The ratio of linear alkylbenzene sulphonate to carbonate in the agglomerate particle is from 3:1 to 1:1.5 or even from 2:1 to 1:1.
The agglomerate particle has a Mettler moisture content of between 1 and 3%. In the context of the present invention, the Mettler moisture content is a measure of the percentage decrease in the weight of a 2 g sample of the agglomerate particles which has been heated at a temperature of 160° C. for a period of 5 minutes.

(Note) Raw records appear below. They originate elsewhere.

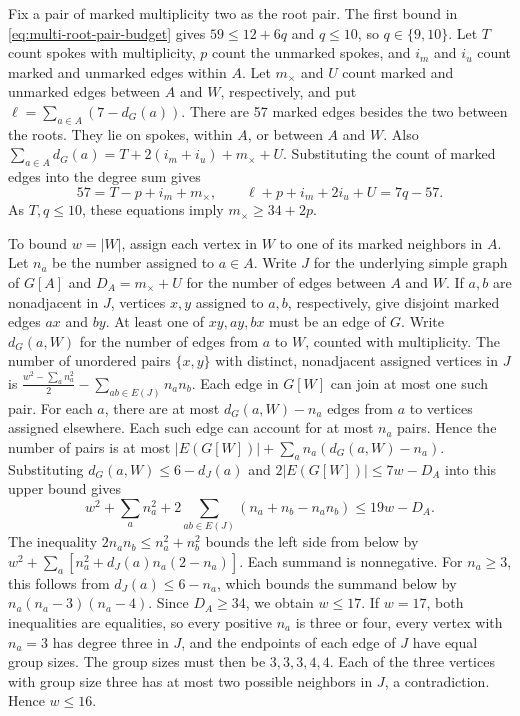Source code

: \documentclass[preprint,11pt,numbers]{elsarticle-arxiv}
\numberwithin{equation}{section}
\theoremstyle{definition}
\begin{document}
Fix a pair of marked multiplicity two as the root pair. The
first bound in \eqref{eq:multi-root-pair-budget} gives
$59\leq12+6q$ and $q\leq10$, so $q\in\{9,10\}$.
Let $T$ count spokes with multiplicity, $p$ count the
unmarked spokes, and $i_m$ and $i_u$ count marked and
unmarked edges within $A$. Let $m_\times$ and $U$ count
marked and unmarked edges between $A$ and $W$, respectively,
and put $\ell=\sum_{a\in A}(7-d_G(a))$. There are 57 marked
edges besides the two between the roots. They lie on
spokes, within $A$, or between $A$ and $W$. Also
$\sum_{a\in A}d_G(a)=T+2(i_m+i_u)+m_\times+U$. Substituting
the count of marked edges into the degree sum gives
\begin{equation}\label{eq:multi-seven-counts}
 57=T-p+i_m+m_\times,\qquad
 \ell+p+i_m+2i_u+U=7q-57.
\end{equation}
As $T,q\le10$, these equations imply $m_\times\ge34+2p$.

To bound $w=|W|$, assign each vertex in $W$ to one of its
marked neighbors in $A$. Let $n_a$ be the number assigned
to $a\in A$. Write $J$ for the underlying simple graph of $G[A]$
and $D_A=m_\times+U$ for the number of edges between $A$
and $W$. If $a,b$ are nonadjacent in $J$, vertices $x,y$
assigned to $a,b$, respectively, give disjoint marked edges
$ax$ and $by$. At least one of $xy,ay,bx$ must be an edge of $G$. Write $d_G(a,W)$ for the number of edges from $a$ to $W$,
counted with multiplicity. The number of unordered pairs $\{x,y\}$
with distinct, nonadjacent assigned vertices in $J$ is
$\frac{w^2-\sum_a n_a^2}{2}-\sum_{ab\in E(J)}n_an_b$.
Each edge in $G[W]$ can join at most one such pair. For each
$a$, there are at most $d_G(a,W)-n_a$ edges from $a$ to
vertices assigned elsewhere. Each such edge can account for
at most $n_a$ pairs. Hence the number of pairs is at most
$|E(G[W])|+\sum_a n_a(d_G(a,W)-n_a)$. Substituting
$d_G(a,W)\leq6-d_J(a)$ and $2|E(G[W])|\leq7w-D_A$
into this upper bound gives
\[
 w^2+\sum_a n_a^2+2\sum_{ab\in E(J)}(n_a+n_b-n_an_b)
 \le 19w-D_A.
\]
The inequality $2n_an_b\le n_a^2+n_b^2$ bounds the
left side from below by $w^2+\sum_a[n_a^2+d_J(a)n_a(2-n_a)]$.
Each summand is nonnegative. For $n_a\ge3$, this follows
from $d_J(a)\le6-n_a$, which bounds the summand below
by $n_a(n_a-3)(n_a-4)$. Since $D_A\ge34$, we obtain
$w\le17$. If $w=17$, both inequalities are equalities, so
every positive $n_a$ is three or four, every vertex with
$n_a=3$ has degree three in $J$, and the endpoints of each
edge of $J$ have equal group sizes. The group sizes must
then be $3,3,3,4,4$. Each of the three vertices with group
size three has at most two possible neighbors in $J$, a
contradiction. Hence $w\le16$.
\end{document}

Without wishing to be bound by theory, the Inventors surprisingly found that the specific control of the levels and ratios of carbonate, LAS and water in the agglomerate particle allowed lower overall carbonate levels in the agglomerate particle and the laundry detergent composition yet still resulted in excellent flowability of the laundry detergent composition.
The LAS present in the agglomerate particle can be any suitable LAS, preferably a C10-13 LAS. Suitable alkyl benzene sulphonate (LAS) is obtainable, or even obtained, by sulphonating commercially available linear alkyl benzene (LAB); suitable LAB includes low 2-phenyl LAB, such as those supplied by Sasol under the tradename Isochem® or those supplied by Petresa under the tradename Petrelab®, other suitable LAB include high 2-phenyl LAB, such as those supplied by Sasol under the tradename Hyblene®. Another suitable anionic detersive surfactant is alkyl benzene sulphonate that is obtained by DETAL catalyzed process, although other synthesis routes, such as HF, may also be suitable.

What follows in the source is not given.